## PROMPT
Return all of the entries exactly, with nothing added or left out.

Records drawn from a dataset:
-.-.-

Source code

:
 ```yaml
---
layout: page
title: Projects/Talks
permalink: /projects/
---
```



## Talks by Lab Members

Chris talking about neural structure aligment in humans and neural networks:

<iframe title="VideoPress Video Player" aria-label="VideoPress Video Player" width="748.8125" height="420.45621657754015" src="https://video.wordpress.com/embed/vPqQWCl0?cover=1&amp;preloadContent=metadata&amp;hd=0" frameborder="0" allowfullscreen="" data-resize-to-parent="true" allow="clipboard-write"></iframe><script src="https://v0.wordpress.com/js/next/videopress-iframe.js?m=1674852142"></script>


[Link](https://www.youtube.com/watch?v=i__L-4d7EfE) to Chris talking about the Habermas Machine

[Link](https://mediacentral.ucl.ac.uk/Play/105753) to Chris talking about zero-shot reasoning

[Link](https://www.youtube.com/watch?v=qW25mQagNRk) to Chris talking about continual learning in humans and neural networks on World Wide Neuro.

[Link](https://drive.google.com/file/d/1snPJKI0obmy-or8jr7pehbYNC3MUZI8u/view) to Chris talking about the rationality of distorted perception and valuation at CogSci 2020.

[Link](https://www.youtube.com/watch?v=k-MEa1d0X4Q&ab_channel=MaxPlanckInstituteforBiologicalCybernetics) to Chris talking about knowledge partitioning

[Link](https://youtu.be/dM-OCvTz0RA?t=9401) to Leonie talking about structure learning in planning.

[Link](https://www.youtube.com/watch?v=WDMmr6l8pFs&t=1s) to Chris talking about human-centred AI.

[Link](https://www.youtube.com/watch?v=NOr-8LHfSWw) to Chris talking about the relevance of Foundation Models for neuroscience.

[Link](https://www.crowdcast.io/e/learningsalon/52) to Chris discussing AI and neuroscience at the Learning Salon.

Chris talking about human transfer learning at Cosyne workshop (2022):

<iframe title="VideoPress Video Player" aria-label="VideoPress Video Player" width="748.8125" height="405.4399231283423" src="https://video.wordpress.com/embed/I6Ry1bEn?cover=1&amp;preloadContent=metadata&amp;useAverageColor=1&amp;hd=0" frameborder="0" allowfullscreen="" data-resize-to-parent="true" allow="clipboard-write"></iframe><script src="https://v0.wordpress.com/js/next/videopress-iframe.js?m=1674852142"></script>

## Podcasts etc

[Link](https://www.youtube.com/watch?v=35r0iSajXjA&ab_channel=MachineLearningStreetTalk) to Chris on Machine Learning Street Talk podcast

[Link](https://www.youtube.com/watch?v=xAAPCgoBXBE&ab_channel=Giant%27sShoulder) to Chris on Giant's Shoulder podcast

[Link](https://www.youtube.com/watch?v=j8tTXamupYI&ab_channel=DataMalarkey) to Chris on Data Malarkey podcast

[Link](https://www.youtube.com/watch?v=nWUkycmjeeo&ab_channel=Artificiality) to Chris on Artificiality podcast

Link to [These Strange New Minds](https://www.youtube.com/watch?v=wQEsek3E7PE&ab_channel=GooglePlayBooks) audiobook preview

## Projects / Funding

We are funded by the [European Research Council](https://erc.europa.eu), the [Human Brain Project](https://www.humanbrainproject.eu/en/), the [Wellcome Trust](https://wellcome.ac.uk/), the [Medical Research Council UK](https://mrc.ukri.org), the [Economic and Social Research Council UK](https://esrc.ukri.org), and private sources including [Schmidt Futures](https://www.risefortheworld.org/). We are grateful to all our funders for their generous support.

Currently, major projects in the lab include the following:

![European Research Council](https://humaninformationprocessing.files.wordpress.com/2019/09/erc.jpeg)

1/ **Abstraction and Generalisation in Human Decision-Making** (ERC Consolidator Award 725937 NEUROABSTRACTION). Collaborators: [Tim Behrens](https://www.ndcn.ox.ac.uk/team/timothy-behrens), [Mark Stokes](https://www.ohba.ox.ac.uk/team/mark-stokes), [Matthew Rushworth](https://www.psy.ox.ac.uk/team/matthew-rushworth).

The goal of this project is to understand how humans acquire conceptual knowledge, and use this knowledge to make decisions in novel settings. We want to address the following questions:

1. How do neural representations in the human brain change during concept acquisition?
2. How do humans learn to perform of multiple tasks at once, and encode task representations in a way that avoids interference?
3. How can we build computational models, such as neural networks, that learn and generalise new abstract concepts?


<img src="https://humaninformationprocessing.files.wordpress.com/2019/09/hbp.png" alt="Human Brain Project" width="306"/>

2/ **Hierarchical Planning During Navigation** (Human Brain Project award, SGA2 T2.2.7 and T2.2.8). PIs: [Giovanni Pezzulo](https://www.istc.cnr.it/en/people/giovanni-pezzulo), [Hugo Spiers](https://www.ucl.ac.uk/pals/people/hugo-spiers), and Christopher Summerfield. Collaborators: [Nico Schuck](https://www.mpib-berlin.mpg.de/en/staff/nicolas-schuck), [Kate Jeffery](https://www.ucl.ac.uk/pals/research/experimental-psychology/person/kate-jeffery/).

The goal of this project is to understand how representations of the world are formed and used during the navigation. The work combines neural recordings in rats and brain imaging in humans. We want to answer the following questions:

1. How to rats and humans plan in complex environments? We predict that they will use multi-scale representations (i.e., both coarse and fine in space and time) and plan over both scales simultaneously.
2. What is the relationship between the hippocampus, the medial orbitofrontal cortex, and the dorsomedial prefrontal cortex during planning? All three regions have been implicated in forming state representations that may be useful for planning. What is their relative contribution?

-.-.-

## THE ANSWER
Source code

:
 ```yaml
---
layout: page
title: Projects/Talks
permalink: /projects/
---
```



## Talks by Lab Members

Chris talking about neural structure aligment in humans and neural networks:

<iframe title="VideoPress Video Player" aria-label="VideoPress Video Player" width="748.8125" height="420.45621657754015" src="https://video.wordpress.com/embed/vPqQWCl0?cover=1&amp;preloadContent=metadata&amp;hd=0" frameborder="0" allowfullscreen="" data-resize-to-parent="true" allow="clipboard-write"></iframe><script src="https://v0.wordpress.com/js/next/videopress-iframe.js?m=1674852142"></script>


[Link](https://www.youtube.com/watch?v=i__L-4d7EfE) to Chris talking about the Habermas Machine

[Link](https://mediacentral.ucl.ac.uk/Play/105753) to Chris talking about zero-shot reasoning

[Link](https://www.youtube.com/watch?v=qW25mQagNRk) to Chris talking about continual learning in humans and neural networks on World Wide Neuro.

[Link](https://drive.google.com/file/d/1snPJKI0obmy-or8jr7pehbYNC3MUZI8u/view) to Chris talking about the rationality of distorted perception and valuation at CogSci 2020.

[Link](https://www.youtube.com/watch?v=k-MEa1d0X4Q&ab_channel=MaxPlanckInstituteforBiologicalCybernetics) to Chris talking about knowledge partitioning

[Link](https://youtu.be/dM-OCvTz0RA?t=9401) to Leonie talking about structure learning in planning.

[Link](https://www.youtube.com/watch?v=WDMmr6l8pFs&t=1s) to Chris talking about human-centred AI.

[Link](https://www.youtube.com/watch?v=NOr-8LHfSWw) to Chris talking about the relevance of Foundation Models for neuroscience.

[Link](https://www.crowdcast.io/e/learningsalon/52) to Chris discussing AI and neuroscience at the Learning Salon.

Chris talking about human transfer learning at Cosyne workshop (2022):

<iframe title="VideoPress Video Player" aria-label="VideoPress Video Player" width="748.8125" height="405.4399231283423" src="https://video.wordpress.com/embed/I6Ry1bEn?cover=1&amp;preloadContent=metadata&amp;useAverageColor=1&amp;hd=0" frameborder="0" allowfullscreen="" data-resize-to-parent="true" allow="clipboard-write"></iframe><script src="https://v0.wordpress.com/js/next/videopress-iframe.js?m=1674852142"></script>

## Podcasts etc

[Link](https://www.youtube.com/watch?v=35r0iSajXjA&ab_channel=MachineLearningStreetTalk) to Chris on Machine Learning Street Talk podcast

[Link](https://www.youtube.com/watch?v=xAAPCgoBXBE&ab_channel=Giant%27sShoulder) to Chris on Giant's Shoulder podcast

[Link](https://www.youtube.com/watch?v=j8tTXamupYI&ab_channel=DataMalarkey) to Chris on Data Malarkey podcast

[Link](https://www.youtube.com/watch?v=nWUkycmjeeo&ab_channel=Artificiality) to Chris on Artificiality podcast

Link to [These Strange New Minds](https://www.youtube.com/watch?v=wQEsek3E7PE&ab_channel=GooglePlayBooks) audiobook preview

## Projects / Funding

We are funded by the [European Research Council](https://erc.europa.eu), the [Human Brain Project](https://www.humanbrainproject.eu/en/), the [Wellcome Trust](https://wellcome.ac.uk/), the [Medical Research Council UK](https://mrc.ukri.org), the [Economic and Social Research Council UK](https://esrc.ukri.org), and private sources including [Schmidt Futures](https://www.risefortheworld.org/). We are grateful to all our funders for their generous support.

Currently, major projects in the lab include the following:

![European Research Council](https://humaninformationprocessing.files.wordpress.com/2019/09/erc.jpeg)

1/ **Abstraction and Generalisation in Human Decision-Making** (ERC Consolidator Award 725937 NEUROABSTRACTION). Collaborators: [Tim Behrens](https://www.ndcn.ox.ac.uk/team/timothy-behrens), [Mark Stokes](https://www.ohba.ox.ac.uk/team/mark-stokes), [Matthew Rushworth](https://www.psy.ox.ac.uk/team/matthew-rushworth).

The goal of this project is to understand how humans acquire conceptual knowledge, and use this knowledge to make decisions in novel settings. We want to address the following questions:

1. How do neural representations in the human brain change during concept acquisition?
2. How do humans learn to perform of multiple tasks at once, and encode task representations in a way that avoids interference?
3. How can we build computational models, such as neural networks, that learn and generalise new abstract concepts?


<img src="https://humaninformationprocessing.files.wordpress.com/2019/09/hbp.png" alt="Human Brain Project" width="306"/>

2/ **Hierarchical Planning During Navigation** (Human Brain Project award, SGA2 T2.2.7 and T2.2.8). PIs: [Giovanni Pezzulo](https://www.istc.cnr.it/en/people/giovanni-pezzulo), [Hugo Spiers](https://www.ucl.ac.uk/pals/people/hugo-spiers), and Christopher Summerfield. Collaborators: [Nico Schuck](https://www.mpib-berlin.mpg.de/en/staff/nicolas-schuck), [Kate Jeffery](https://www.ucl.ac.uk/pals/research/experimental-psychology/person/kate-jeffery/).

The goal of this project is to understand how representations of the world are formed and used during the navigation. The work combines neural recordings in rats and brain imaging in humans. We want to answer the following questions:

1. How to rats and humans plan in complex environments? We predict that they will use multi-scale representations (i.e., both coarse and fine in space and time) and plan over both scales simultaneously.
2. What is the relationship between the hippocampus, the medial orbitofrontal cortex, and the dorsomedial prefrontal cortex during planning? All three regions have been implicated in forming state representations that may be useful for planning. What is their relative contribution?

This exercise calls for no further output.